This project was conducted as part of the course requirements for Natural Language Processing with Representation Learning (DS-GA-1011) at NYU. The project involved generating conversations between two characters from the TV sitcom Seinfeld. Modeling was performed with and without hand-crafted personas, however our hypothesis, that the model can effectively produce indentity-distinct and context-sensitive responses, proved to be true.
- We first performed baseline modeling using Seq2Seq models. Notebooks used for training in the
Baseline
folder. - Then we used transfer learning to fine tune a transformer on the Seinfeld corpus, adding persona information as part of the conversation history during training. Notebook used for training in the
Transformer_model
folder. - Lastly, we experimented with fine-tuning this pre-trained transformer model on individual characters separately, and having the dialogue agents converse with each other. Model file are found in the
Character_models
folder can can be used with thetalking_gpt2_2char
function inutils/sienfield_utils.py
.
These three major experiments are depicted below.

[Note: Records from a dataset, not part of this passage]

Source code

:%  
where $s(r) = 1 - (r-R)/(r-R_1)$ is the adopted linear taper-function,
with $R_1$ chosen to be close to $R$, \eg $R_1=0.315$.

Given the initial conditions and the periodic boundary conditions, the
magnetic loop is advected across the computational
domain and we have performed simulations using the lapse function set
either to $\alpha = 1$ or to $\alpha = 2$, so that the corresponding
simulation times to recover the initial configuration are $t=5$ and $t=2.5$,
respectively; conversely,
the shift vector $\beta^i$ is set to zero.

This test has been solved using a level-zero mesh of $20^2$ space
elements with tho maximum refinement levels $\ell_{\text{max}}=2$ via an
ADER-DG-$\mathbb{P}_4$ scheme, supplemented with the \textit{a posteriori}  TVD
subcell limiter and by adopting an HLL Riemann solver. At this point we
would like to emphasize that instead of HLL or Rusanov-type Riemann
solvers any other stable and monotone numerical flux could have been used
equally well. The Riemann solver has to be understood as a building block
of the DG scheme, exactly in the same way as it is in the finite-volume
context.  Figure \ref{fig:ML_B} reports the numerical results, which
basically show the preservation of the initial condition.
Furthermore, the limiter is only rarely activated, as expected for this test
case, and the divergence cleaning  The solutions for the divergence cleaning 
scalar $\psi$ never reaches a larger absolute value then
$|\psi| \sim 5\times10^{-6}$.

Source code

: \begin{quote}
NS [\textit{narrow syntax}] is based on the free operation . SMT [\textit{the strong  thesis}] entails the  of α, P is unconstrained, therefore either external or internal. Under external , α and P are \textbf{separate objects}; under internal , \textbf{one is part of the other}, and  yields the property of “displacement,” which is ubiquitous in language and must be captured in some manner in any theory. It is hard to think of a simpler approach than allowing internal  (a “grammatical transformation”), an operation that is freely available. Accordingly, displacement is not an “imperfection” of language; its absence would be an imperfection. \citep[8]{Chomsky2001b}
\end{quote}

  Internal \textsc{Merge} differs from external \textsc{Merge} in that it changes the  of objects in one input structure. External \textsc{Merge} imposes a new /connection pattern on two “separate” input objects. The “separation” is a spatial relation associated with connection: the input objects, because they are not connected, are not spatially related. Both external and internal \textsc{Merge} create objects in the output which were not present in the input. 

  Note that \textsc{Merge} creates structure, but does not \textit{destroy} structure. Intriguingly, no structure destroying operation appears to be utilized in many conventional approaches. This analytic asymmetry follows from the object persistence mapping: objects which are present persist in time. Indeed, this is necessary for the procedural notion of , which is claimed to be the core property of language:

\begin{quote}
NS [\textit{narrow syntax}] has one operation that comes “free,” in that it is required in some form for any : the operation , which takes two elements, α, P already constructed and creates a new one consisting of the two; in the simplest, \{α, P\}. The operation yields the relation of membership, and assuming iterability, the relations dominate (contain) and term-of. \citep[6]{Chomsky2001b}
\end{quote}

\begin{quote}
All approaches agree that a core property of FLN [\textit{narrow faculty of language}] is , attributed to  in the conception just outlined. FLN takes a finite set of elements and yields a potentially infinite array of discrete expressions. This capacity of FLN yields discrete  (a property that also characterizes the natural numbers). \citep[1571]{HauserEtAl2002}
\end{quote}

Sample conversations generated by each experiment below.
We chose to evaluate the test set on BLEU and Perplexity as they are standard metrics for chatbots and translation models.
The left graph breaks up the BLEU score for each model per character, each possible interaction was tested and then averaged.
An example of an interaction would be between Jerry and George with George’s output as the candidate line.
The scores are very close, but Seq2Seq does well across the board. For character specific, our novel experiments perform the best for Elaine and Kramer. The right side shows how close each overall BLEU score is and the perplexities on the test set; our novel experiments do the best with perplexity.
We believe that the BLEU scores are not a great metric for our task as it is not capturing the context of the scene. It is also very surprising that the Seq2Seq model did the best with BLEU as its output isn’t intuitive. This is why we moved onto human evaluation on scenes with multiple lines instead of just two.
This survey was aimed at those who are familiar with the show, we asked them to identify if a conversation between the characters is real or machine generated. Half were real and half were our one phase GPT model. Link to the survey can be found here: https://forms.gle/yjMoBq9qjLgrBpWH6
Out of the machine questions, 41% of those respondents weren’t able to detect machine generated dialogue and out of the real conversations 30% thought they were machine generated. Some participants may have recognized scenes from the show, however a great deal of them couldn’t discern the real from machine generated conversations.